Pour résister aux changements du marché, certaines marques ont fini par réduire le nombre de leurs lignes. Vous qui avez fêté les 20 ans de Scapa Home en 2015, et qui lancez Scapa Flow ce printemps, vous faites tout le contraire.

Arlette Van Oost. Avec Scapa Flow, nous nous positionnons dans un segment un peu inférieur. Lorsque j’ai planché sur le label, j’ai voulu retrouver une certaine nonchalance dans l’allure, une notion de confort qu’on ressentait très bien dans les anciennes campagnes et qu’on avait je pense un peu perdue. Il y a un autre avantage. Moins chère, elle est probablement plus facile à vendre sur internet.

Gert Motmans.Scapa Flow nous permet de repositionner la marque dans son ensemble. L’idée, c’est d’être transparents vis-à-vis de nos clients et distributeurs qui doivent facilement pouvoir faire leur choix dans nos différentes lignes en fonction de leur budget et de leurs besoins.

Quelle est la pièce phare de Scapa Flow ?

Gert Motmans. Une robe-tunique bleu marine en matière fluide, idéale pour la ville et la plage. Une pièce élégante, confortable et pas extravagante.

Aujourd’hui, certaines marques tentent de faire parler d’elles par le biais de rapprochements avec des influenceuses. Et vous ?

Arlette Van Oost. Nous collaborons parfois avec une blogueuse belge, Sofie Valkiers, qui, à notre sens, incarne assez bien la marque.

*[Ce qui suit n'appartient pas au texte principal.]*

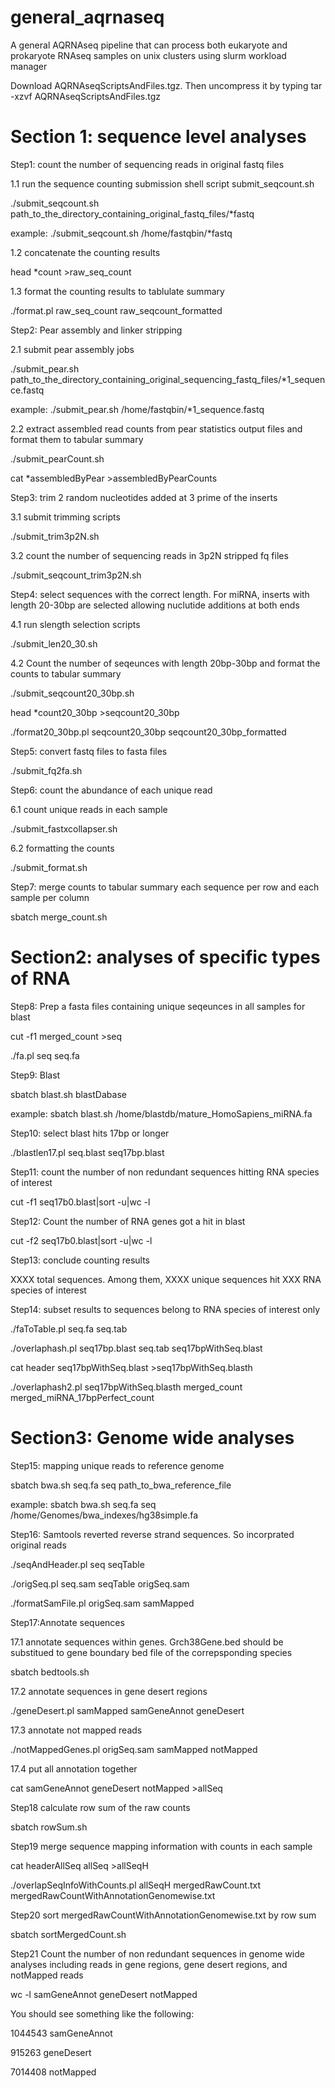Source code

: # general_aqrnaseq
A general AQRNAseq pipeline that can process both eukaryote and prokaryote RNAseq samples on unix clusters using slurm workload manager

Download AQRNAseqScriptsAndFiles.tgz. Then uncompress it by typing tar -xzvf AQRNAseqScriptsAndFiles.tgz 

# Section 1: sequence level analyses
Step1: count the number of sequencing reads in original fastq files

1.1 run the sequence counting submission shell script submit_seqcount.sh

./submit_seqcount.sh path_to_the_directory_containing_original_fastq_files/*fastq

example: ./submit_seqcount.sh /home/fastqbin/*fastq

1.2 concatenate the counting results

head *count >raw_seq_count

1.3 format the counting results to tablulate summary

./format.pl raw_seq_count raw_seqcount_formatted

Step2: Pear assembly and linker stripping

2.1 submit pear assembly jobs

./submit_pear.sh path_to_the_directory_containing_original_sequencing_fastq_files/*1_sequence.fastq

example: ./submit_pear.sh /home/fastqbin/*1_sequence.fastq

2.2 extract assembled read counts from pear statistics output files and format them to tabular summary

./submit_pearCount.sh

cat *assembledByPear >assembledByPearCounts

Step3: trim 2 random nucleotides added at 3 prime of the inserts

3.1 submit trimming scripts

./submit_trim3p2N.sh

3.2 count the number of sequencing reads in 3p2N stripped fq files

./submit_seqcount_trim3p2N.sh

Step4: select sequences with the correct length. For miRNA, inserts with length 20-30bp are selected allowing nuclutide additions at both ends

4.1 run  slength selection scripts

./submit_len20_30.sh

4.2 Count the number of seqeunces with length 20bp-30bp and format the counts to tabular summary

./submit_seqcount20_30bp.sh

head *count20_30bp >seqcount20_30bp

./format20_30bp.pl seqcount20_30bp seqcount20_30bp_formatted

Step5: convert fastq files to fasta files

./submit_fq2fa.sh

Step6: count the abundance of each unique read

6.1 count unique reads in each sample

./submit_fastxcollapser.sh

6.2 formatting the counts

./submit_format.sh

Step7: merge counts to tabular summary each sequence per row and each sample per column

sbatch merge_count.sh

# Section2: analyses of specific types of RNA

Step8: Prep a fasta files containing unique seqeunces in all samples for blast

cut -f1 merged_count >seq

./fa.pl seq seq.fa

Step9: Blast

sbatch blast.sh blastDabase

example: sbatch blast.sh /home/blastdb/mature_HomoSapiens_miRNA.fa

Step10: select blast hits 17bp or longer

./blastlen17.pl seq.blast seq17bp.blast

Step11: count the number of non redundant sequences hitting RNA species of interest

cut -f1 seq17b0.blast|sort -u|wc -l

Step12: Count the number of RNA genes got a hit in blast

cut -f2 seq17b0.blast|sort -u|wc -l

Step13: conclude counting results

XXXX total sequences. Among them, XXXX unique sequences hit XXX RNA species of interest

Step14: subset results to sequences belong to RNA species of interest only

./faToTable.pl seq.fa seq.tab

./overlaphash.pl seq17bp.blast seq.tab seq17bpWithSeq.blast

cat header seq17bpWithSeq.blast >seq17bpWithSeq.blasth

./overlaphash2.pl seq17bpWithSeq.blasth merged_count merged_miRNA_17bpPerfect_count

# Section3: Genome wide analyses

Step15: mapping unique reads to reference genome

sbatch bwa.sh seq.fa seq path_to_bwa_reference_file

example: sbatch bwa.sh seq.fa seq /home/Genomes/bwa_indexes/hg38simple.fa

Step16: Samtools reverted reverse strand sequences. So incorprated original reads

./seqAndHeader.pl seq seqTable

./origSeq.pl seq.sam seqTable origSeq.sam

./formatSamFile.pl origSeq.sam samMapped

Step17:Annotate sequences

17.1 annotate sequences within genes.  Grch38Gene.bed should be substitued to gene boundary bed file of the correpsponding species

sbatch bedtools.sh

17.2 annotate sequences in gene desert regions

./geneDesert.pl samMapped samGeneAnnot geneDesert

17.3 annotate not mapped reads

./notMappedGenes.pl origSeq.sam samMapped notMapped

17.4 put all annotation together

cat samGeneAnnot geneDesert notMapped >allSeq

Step18 calculate row sum of the raw counts

sbatch rowSum.sh

Step19 merge sequence mapping information with counts in each sample

cat headerAllSeq allSeq >allSeqH

./overlapSeqInfoWithCounts.pl allSeqH mergedRawCount.txt mergedRawCountWithAnnotationGenomewise.txt

Step20 sort mergedRawCountWithAnnotationGenomewise.txt by row sum

sbatch sortMergedCount.sh

Step21 Count the number of non redundant sequences in genome wide analyses including reads in gene regions, gene desert regions, and notMapped reads

wc -l samGeneAnnot geneDesert notMapped

You should see something like the following:

1044543 samGeneAnnot

915263 geneDesert

7014408 notMapped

Mais ce n’est pas une priorité absolue…

D’autant que vous avez quelques célébrités parmi vos clientes…

Arlette Van Oost. Lorsque nous avons ouvert notre boutique parisienne rue des Saints Pères, dans le sixième arrondissement, il y a déjà 35 ans, Catherine Deneuve - qui habitait le quartier - venait très régulièrement faire des achats chez nous. Elle avait un pull fétiche en coton brillant qu’elle achetait dans toutes les couleurs. Dans cette même boutique, nous avons aussi reçu Caroline de Monaco, qui venait avec sa maman.

Cet anniversaire, c’est l’occasion de faire un bilan. Quel est le prochain challenge pour Scapa ? 

Arlette Van Oost. Notre objectif, c’est de durer, de séduire de nouvelles clientes. Cela dit, je n’aime pas parler d’âge. Aujourd’hui, en mode, ce concept n’a plus de sens. Mes petites-filles de 13 et 16 ans piochent d’anciennes vestes Scapa en velours dans mon dressing. Elles disent que c’est vintage. Et moi, je leur réponds que si elles veulent du vintage, elles n’ont qu’à se servir. La plus belle boutique vintage, c’est ma penderie.  

Les chiffres de Scapa

4. Nombre de lignes : Scapa Première ligne (la plus chic), Scapa Sport (vendue en magasins multimarques), Scapa Flow (la remplaçante de Scapa Originals) et Scapa Home.
14. Nombre de pays où la marque est disponible, dont le Japon.
31. Nombre de boutiques propres. Paris, Rome, Bergen (Norvège) et Luxembourg en possèdent une. Il en existe également deux en Suisse et trois aux Pays-Bas.
100. Nombre de collaborateurs, tous départements confondus.